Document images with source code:
_____

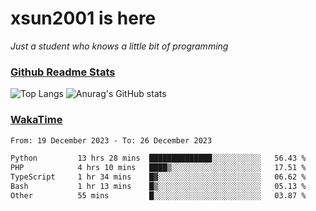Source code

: # xsun2001 is here

*Just a student who knows a little bit of programming*

### [Github Readme Stats](https://github.com/anuraghazra/github-readme-stats)

![Top Langs](https://github-readme-stats.vercel.app/api/top-langs/?username=xsun2001&layout=compact&theme=radical) ![Anurag's GitHub stats](https://github-readme-stats.vercel.app/api?username=xsun2001&show_icons=true&theme=radical)

### [WakaTime](https://wakatime.com)

<!--START_SECTION:waka-->

```txt
From: 19 December 2023 - To: 26 December 2023

Python         13 hrs 28 mins  ██████████████░░░░░░░░░░░   56.43 %
PHP            4 hrs 10 mins   ████▒░░░░░░░░░░░░░░░░░░░░   17.51 %
TypeScript     1 hr 34 mins    █▓░░░░░░░░░░░░░░░░░░░░░░░   06.62 %
Bash           1 hr 13 mins    █▒░░░░░░░░░░░░░░░░░░░░░░░   05.13 %
Other          55 mins         █░░░░░░░░░░░░░░░░░░░░░░░░   03.87 %
```

<!--END_SECTION:waka-->
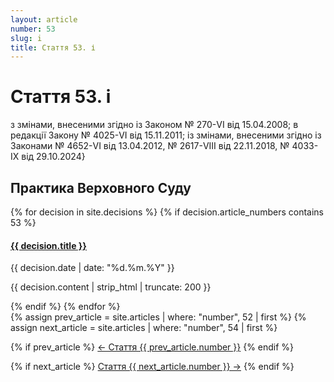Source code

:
```yaml
---
layout: article
number: 53
slug: i
title: Стаття 53. і
---
```


# Стаття 53. і

з змінами, внесеними згідно із Законом № 270-VI від 15.04.2008; в редакції Закону № 4025-VI від 15.11.2011; із змінами, внесеними згідно із Законами № 4652-VI від 13.04.2012, № 2617-VIII від 22.11.2018, № 4033-IX від 29.10.2024}

## Практика Верховного Суду

<div class="decisions-container">
{% for decision in site.decisions %}
  {% if decision.article_numbers contains 53 %}
    <div class="decision-item">
      <h4><a href="{{ decision.url }}">{{ decision.title }}</a></h4>
      <p class="decision-date">{{ decision.date | date: "%d.%m.%Y" }}</p>
      <p class="decision-excerpt">{{ decision.content | strip_html | truncate: 200 }}</p>
    </div>
  {% endif %}
{% endfor %}
</div>

<div class="article-navigation">
  {% assign prev_article = site.articles | where: "number", 52 | first %}
  {% assign next_article = site.articles | where: "number", 54 | first %}
  
  {% if prev_article %}
    <a href="{{ prev_article.url }}" class="prev-article">← Стаття {{ prev_article.number }}</a>
  {% endif %}
  
  {% if next_article %}
    <a href="{{ next_article.url }}" class="next-article">Стаття {{ next_article.number }} →</a>
  {% endif %}
</div>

_____

> _About this exercise_: Transcribe all lines above exactly, skipping pictures.

> _Response to this task_:
Source code

: # xsun2001 is here

*Just a student who knows a little bit of programming*

### [Github Readme Stats](https://github.com/anuraghazra/github-readme-stats)

![Top Langs](https://github-readme-stats.vercel.app/api/top-langs/?username=xsun2001&layout=compact&theme=radical) ![Anurag's GitHub stats](https://github-readme-stats.vercel.app/api?username=xsun2001&show_icons=true&theme=radical)

### [WakaTime](https://wakatime.com)

<!--START_SECTION:waka-->

```txt
From: 19 December 2023 - To: 26 December 2023

Python         13 hrs 28 mins  ██████████████░░░░░░░░░░░   56.43 %
PHP            4 hrs 10 mins   ████▒░░░░░░░░░░░░░░░░░░░░   17.51 %
TypeScript     1 hr 34 mins    █▓░░░░░░░░░░░░░░░░░░░░░░░   06.62 %
Bash           1 hr 13 mins    █▒░░░░░░░░░░░░░░░░░░░░░░░   05.13 %
Other          55 mins         █░░░░░░░░░░░░░░░░░░░░░░░░   03.87 %
```

<!--END_SECTION:waka-->
Source code

:
```yaml
---
layout: article
number: 53
slug: i
title: Стаття 53. і
---
```


# Стаття 53. і

з змінами, внесеними згідно із Законом № 270-VI від 15.04.2008; в редакції Закону № 4025-VI від 15.11.2011; із змінами, внесеними згідно із Законами № 4652-VI від 13.04.2012, № 2617-VIII від 22.11.2018, № 4033-IX від 29.10.2024}

## Практика Верховного Суду

<div class="decisions-container">
{% for decision in site.decisions %}
  {% if decision.article_numbers contains 53 %}
    <div class="decision-item">
      <h4><a href="{{ decision.url }}">{{ decision.title }}</a></h4>
      <p class="decision-date">{{ decision.date | date: "%d.%m.%Y" }}</p>
      <p class="decision-excerpt">{{ decision.content | strip_html | truncate: 200 }}</p>
    </div>
  {% endif %}
{% endfor %}
</div>

<div class="article-navigation">
  {% assign prev_article = site.articles | where: "number", 52 | first %}
  {% assign next_article = site.articles | where: "number", 54 | first %}
  
  {% if prev_article %}
    <a href="{{ prev_article.url }}" class="prev-article">← Стаття {{ prev_article.number }}</a>
  {% endif %}
  
  {% if next_article %}
    <a href="{{ next_article.url }}" class="next-article">Стаття {{ next_article.number }} →</a>
  {% endif %}
</div>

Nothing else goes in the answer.